Most commentary has focused on the specific effect that the new law would have on Muslim women who wear a niqab or a burqa, garments that wholly or partially cover the face of those who wear them. While the text of the law does not specifically refer to either of those garments or to any religion, public comments from members of the National Assembly and ministers, as well as others, appear to indicate these to be a principal concern in the drafting of section 10.
Others have raised the spectre of whether the law might instead be applied to people wearing Halloween masks, or balaclavas, or ski masks or scarves during the winter. However, the central legal question is whether section 10 of the law is specifically targeted and will have an impact only on a very small group of people, and whether the effect will be to discriminate against a specific religion or set of personal convictions.
Another part of the law that may face challenges deals with neutrality in the public service, in particular, that employees of certain public bodies must, in the exercise of their jobs, demonstrate neutrality so that they neither favour nor hinder any person because of their religious affiliations or non-affiliation, or because of the public servant’s own religious convictions or beliefs.
Furthermore, it is possible that these measures may extend beyond the public sector. In particular, public bodies may, by a service contract or subsidy agreement that they make with any person or partnership, be able to extend these rules to the private sector.

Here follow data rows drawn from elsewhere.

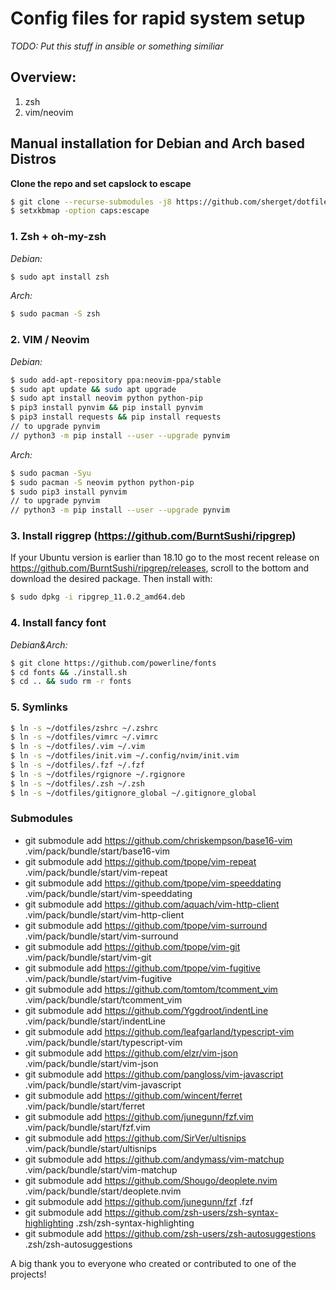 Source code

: # Config files for rapid system setup
*TODO: Put this stuff in ansible or something similiar*

## Overview:
1. zsh
2. vim/neovim

## Manual installation for Debian and Arch based Distros
**Clone the repo and set capslock to escape**
```bash
$ git clone --recurse-submodules -j8 https://github.com/sherget/dotfiles
$ setxkbmap -option caps:escape
```

### 1. Zsh + oh-my-zsh
*Debian:*
```bash
$ sudo apt install zsh
```
*Arch:*
```bash
$ sudo pacman -S zsh
```

### 2. VIM / Neovim
*Debian:*
```bash
$ sudo add-apt-repository ppa:neovim-ppa/stable
$ sudo apt update && sudo apt upgrade
$ sudo apt install neovim python python-pip
$ pip3 install pynvim && pip install pynvim
$ pip3 install requests && pip install requests
// to upgrade pynvim
// python3 -m pip install --user --upgrade pynvim
```
*Arch:*
```bash
$ sudo pacman -Syu
$ sudo pacman -S neovim python python-pip
$ sudo pip3 install pynvim
// to upgrade pynvim
// python3 -m pip install --user --upgrade pynvim
```

### 3. Install riggrep (https://github.com/BurntSushi/ripgrep)
If your Ubuntu version is earlier than 18.10 go to the most recent release on
https://github.com/BurntSushi/ripgrep/releases, scroll to the bottom and download the desired package.
Then install with:
```bash
$ sudo dpkg -i ripgrep_11.0.2_amd64.deb
```

### 4. Install fancy font
*Debian&Arch:*
```bash
$ git clone https://github.com/powerline/fonts
$ cd fonts && ./install.sh
$ cd .. && sudo rm -r fonts
```
### 5. Symlinks
```bash
$ ln -s ~/dotfiles/zshrc ~/.zshrc
$ ln -s ~/dotfiles/vimrc ~/.vimrc
$ ln -s ~/dotfiles/.vim ~/.vim
$ ln -s ~/dotfiles/init.vim ~/.config/nvim/init.vim
$ ln -s ~/dotfiles/.fzf ~/.fzf
$ ln -s ~/dotfiles/rgignore ~/.rgignore
$ ln -s ~/dotfiles/.zsh ~/.zsh
$ ln -s ~/dotfiles/gitignore_global ~/.gitignore_global
```

### Submodules
* git submodule add https://github.com/chriskempson/base16-vim .vim/pack/bundle/start/base16-vim
* git submodule add https://github.com/tpope/vim-repeat .vim/pack/bundle/start/vim-repeat
* git submodule add https://github.com/tpope/vim-speeddating .vim/pack/bundle/start/vim-speeddating
* git submodule add https://github.com/aquach/vim-http-client .vim/pack/bundle/start/vim-http-client
* git submodule add https://github.com/tpope/vim-surround .vim/pack/bundle/start/vim-surround
* git submodule add https://github.com/tpope/vim-git .vim/pack/bundle/start/vim-git
* git submodule add https://github.com/tpope/vim-fugitive .vim/pack/bundle/start/vim-fugitive
* git submodule add https://github.com/tomtom/tcomment_vim .vim/pack/bundle/start/tcomment_vim
* git submodule add https://github.com/Yggdroot/indentLine .vim/pack/bundle/start/indentLine
* git submodule add https://github.com/leafgarland/typescript-vim .vim/pack/bundle/start/typescript-vim
* git submodule add https://github.com/elzr/vim-json .vim/pack/bundle/start/vim-json
* git submodule add https://github.com/pangloss/vim-javascript .vim/pack/bundle/start/vim-javascript
* git submodule add https://github.com/wincent/ferret .vim/pack/bundle/start/ferret
* git submodule add https://github.com/junegunn/fzf.vim .vim/pack/bundle/start/fzf.vim
* git submodule add https://github.com/SirVer/ultisnips .vim/pack/bundle/start/ultisnips
* git submodule add https://github.com/andymass/vim-matchup .vim/pack/bundle/start/vim-matchup
* git submodule add https://github.com/Shougo/deoplete.nvim .vim/pack/bundle/start/deoplete.nvim
* git submodule add https://github.com/junegunn/fzf .fzf
* git submodule add https://github.com/zsh-users/zsh-syntax-highlighting .zsh/zsh-syntax-highlighting
* git submodule add https://github.com/zsh-users/zsh-autosuggestions .zsh/zsh-autosuggestions

A big thank you to everyone who created or contributed to one of the projects!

Another interesting part of the law is section 16, which reads as follows: “The measures introduced in this Act must not be interpreted as affecting the emblematic and toponymic elements of Quebec’s cultural heritage, in particular its religious cultural heritage, that testify to its history.” This section may be invoked to justify the continued presence of the crucifix in the National Assembly. The argument can be and has been made that, if the National Assembly truly wishes to establish religious neutrality in the service of all Quebec citizens, the crucifix should be removed from the National Assembly, notwithstanding Quebec’s history as being a majority Catholic society.
It should be noted that the crucifix was not always present in the National Assembly. It was placed there during the Maurice Duplessis premiership, in the 1930s.
The courts will probably have a large role, not only in deciding the consequences of violations of the obligation to uncover the face and duties of religious neutrality, but also in deciding whether some sections of the law are unconstitutional in terms of violating the Canadian constitution, specifically, the Canadian Charter of Rights and Freedom.
Franco Tamburro, Attorney-at-Law
Alepin Gauthier Avocats Inc.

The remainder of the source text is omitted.